═══ Data for review ═══

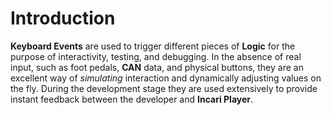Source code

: # Introduction

**Keyboard Events** are used to trigger different pieces of **Logic** for the purpose of interactivity, testing, and debugging. In the absence of real input, such as foot pedals, **CAN** data, and physical buttons, they are an excellent way of *simulating* interaction and dynamically adjusting values on the fly. During the development stage they are used extensively to provide instant feedback between the developer and **Incari Player**.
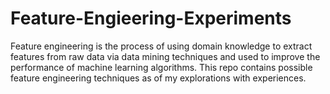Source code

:# Feature-Engieering-Experiments
Feature engineering is the process of using domain knowledge to extract features from raw data via data mining techniques and used to improve the performance of machine learning algorithms. This repo contains possible feature engineering techniques as of my explorations with experiences.
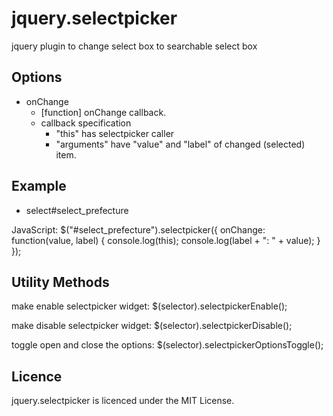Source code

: jquery.selectpicker
========================================

jquery plugin to change select box to searchable select box


Options
------------------------------------------------------------
- onChange
  - [function] onChange callback.
   - callback specification
     - "this" has selectpicker caller
     - "arguments" have "value" and "label" of changed (selected) item.


Example
------------------------------------------------------------

- select#select_prefecture

JavaScript:
    $("#select_prefecture").selectpicker({
      onChange: function(value, label) {
        console.log(this);
        console.log(label + ": " + value);
      }
    });


Utility Methods
------------------------------------------------------------

make enable selectpicker widget:
    $(selector).selectpickerEnable();

make disable selectpicker widget:
    $(selector).selectpickerDisable();

toggle open and close the options:
    $(selector).selectpickerOptionsToggle();


Licence
------------------------------------------------------------
jquery.selectpicker is licenced under the MIT License.
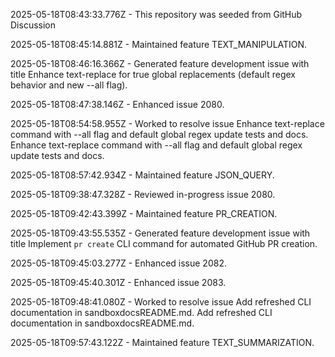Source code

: 2025-05-18T08:43:33.776Z - This repository was seeded from GitHub Discussion 

2025-05-18T08:45:14.881Z - Maintained feature TEXT_MANIPULATION.

2025-05-18T08:46:16.366Z - Generated feature development issue with title Enhance text-replace for true global replacements (default regex behavior and new --all flag).

2025-05-18T08:47:38.146Z - Enhanced issue 2080.

2025-05-18T08:54:58.955Z - Worked to resolve issue Enhance text-replace command with --all flag and default global regex update tests and docs. Enhance text-replace command with --all flag and default global regex update tests and docs.

2025-05-18T08:57:42.934Z - Maintained feature JSON_QUERY.

2025-05-18T09:38:47.328Z - Reviewed in-progress issue 2080.

2025-05-18T09:42:43.399Z - Maintained feature PR_CREATION.

2025-05-18T09:43:55.535Z - Generated feature development issue with title Implement `pr create` CLI command for automated GitHub PR creation.

2025-05-18T09:45:03.277Z - Enhanced issue 2082.

2025-05-18T09:45:40.301Z - Enhanced issue 2083.

2025-05-18T09:48:41.080Z - Worked to resolve issue Add refreshed CLI documentation in sandboxdocsREADME.md. Add refreshed CLI documentation in sandboxdocsREADME.md.

2025-05-18T09:57:43.122Z - Maintained feature TEXT_SUMMARIZATION.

═══

Could you return exactly the lines above from the line with "2025-05-18T08:54:58.955Z - Worked" to the line with "2025-05-18T09:42:43.399Z - Maintained", both included, and nothing else?

Response box -
2025-05-18T08:54:58.955Z - Worked to resolve issue Enhance text-replace command with --all flag and default global regex update tests and docs. Enhance text-replace command with --all flag and default global regex update tests and docs.

2025-05-18T08:57:42.934Z - Maintained feature JSON_QUERY.

2025-05-18T09:38:47.328Z - Reviewed in-progress issue 2080.

2025-05-18T09:42:43.399Z - Maintained feature PR_CREATION.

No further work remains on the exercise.